What this task involves = Write out exactly the lines that run from the one containing "#### Need help with a project? Let's chat!" to the end of the entries below, with both end lines included.

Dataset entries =
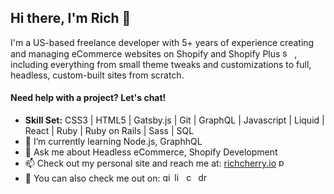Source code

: 
## Hi there, I'm Rich 👋

I'm a US-based freelance developer with 5+ years of experience creating and managing eCommerce websites on Shopify and Shopify Plus [<img src='https://cdn.jsdelivr.net/npm/simple-icons@3.0.1/icons/shopify.svg' alt='shopify' height='15'>](https://richcherry.io/)  , including everything from small theme tweaks and customizations to full, headless, custom-built sites from scratch.

#### Need help with a project? Let's chat!

- **Skill Set:** CSS3 | HTML5 | Gatsby.js | Git | GraphQL | Javascript | Liquid | React | Ruby | Ruby on Rails | Sass | SQL
- 🌱 I’m currently learning Node.js, GraphhQL
- 💬 Ask me about Headless eCommerce, Shopify Development
- 📫 Check out my personal site and reach me at: [richcherry.io](https://richcherry.io "Freelance Shopify Developer")  [<img src='https://cdn.jsdelivr.net/npm/simple-icons@3.0.1/icons/icloud.svg' alt='portfolio' height='15'>](https://richcherry.io/)
- 📲 You can also check me out on:
[<img src='https://cdn.jsdelivr.net/npm/simple-icons@3.0.1/icons/github.svg' alt='github' height='15'>](https://github.com/rich-cherry)  [<img src='https://cdn.jsdelivr.net/npm/simple-icons@3.0.1/icons/linkedin.svg' alt='linkedin' height='15'>](https://www.linkedin.com/in/rich-cherry//)  [<img src='https://cdn.jsdelivr.net/npm/simple-icons@3.0.1/icons/codewars.svg' alt='codewars' height='15'>](https://www.codewars.com/users/RichNC)  [<img src='https://cdn.jsdelivr.net/npm/simple-icons@3.0.1/icons/dribbble.svg' alt='dribbble' height='15'>](https://dribbble.com/richcherryio)  



<!--
**rich-cherry/rich-cherry** is a ✨ _special_ ✨ repository because its `README.md` (this file) appears on your GitHub profile.

Here are some ideas to get you started:

- 🔭 I’m currently working on ...
- 👯 I’m looking to collaborate on ...
- 🤔 I’m looking for help with ...

- 😄 Pronouns: ...
- ⚡ Fun fact: ...
-->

Reply =
#### Need help with a project? Let's chat!

- **Skill Set:** CSS3 | HTML5 | Gatsby.js | Git | GraphQL | Javascript | Liquid | React | Ruby | Ruby on Rails | Sass | SQL
- 🌱 I’m currently learning Node.js, GraphhQL
- 💬 Ask me about Headless eCommerce, Shopify Development
- 📫 Check out my personal site and reach me at: [richcherry.io](https://richcherry.io "Freelance Shopify Developer")  [<img src='https://cdn.jsdelivr.net/npm/simple-icons@3.0.1/icons/icloud.svg' alt='portfolio' height='15'>](https://richcherry.io/)
- 📲 You can also check me out on:
[<img src='https://cdn.jsdelivr.net/npm/simple-icons@3.0.1/icons/github.svg' alt='github' height='15'>](https://github.com/rich-cherry)  [<img src='https://cdn.jsdelivr.net/npm/simple-icons@3.0.1/icons/linkedin.svg' alt='linkedin' height='15'>](https://www.linkedin.com/in/rich-cherry//)  [<img src='https://cdn.jsdelivr.net/npm/simple-icons@3.0.1/icons/codewars.svg' alt='codewars' height='15'>](https://www.codewars.com/users/RichNC)  [<img src='https://cdn.jsdelivr.net/npm/simple-icons@3.0.1/icons/dribbble.svg' alt='dribbble' height='15'>](https://dribbble.com/richcherryio)  



<!--
**rich-cherry/rich-cherry** is a ✨ _special_ ✨ repository because its `README.md` (this file) appears on your GitHub profile.

Here are some ideas to get you started:

- 🔭 I’m currently working on ...
- 👯 I’m looking to collaborate on ...
- 🤔 I’m looking for help with ...

- 😄 Pronouns: ...
- ⚡ Fun fact: ...
-->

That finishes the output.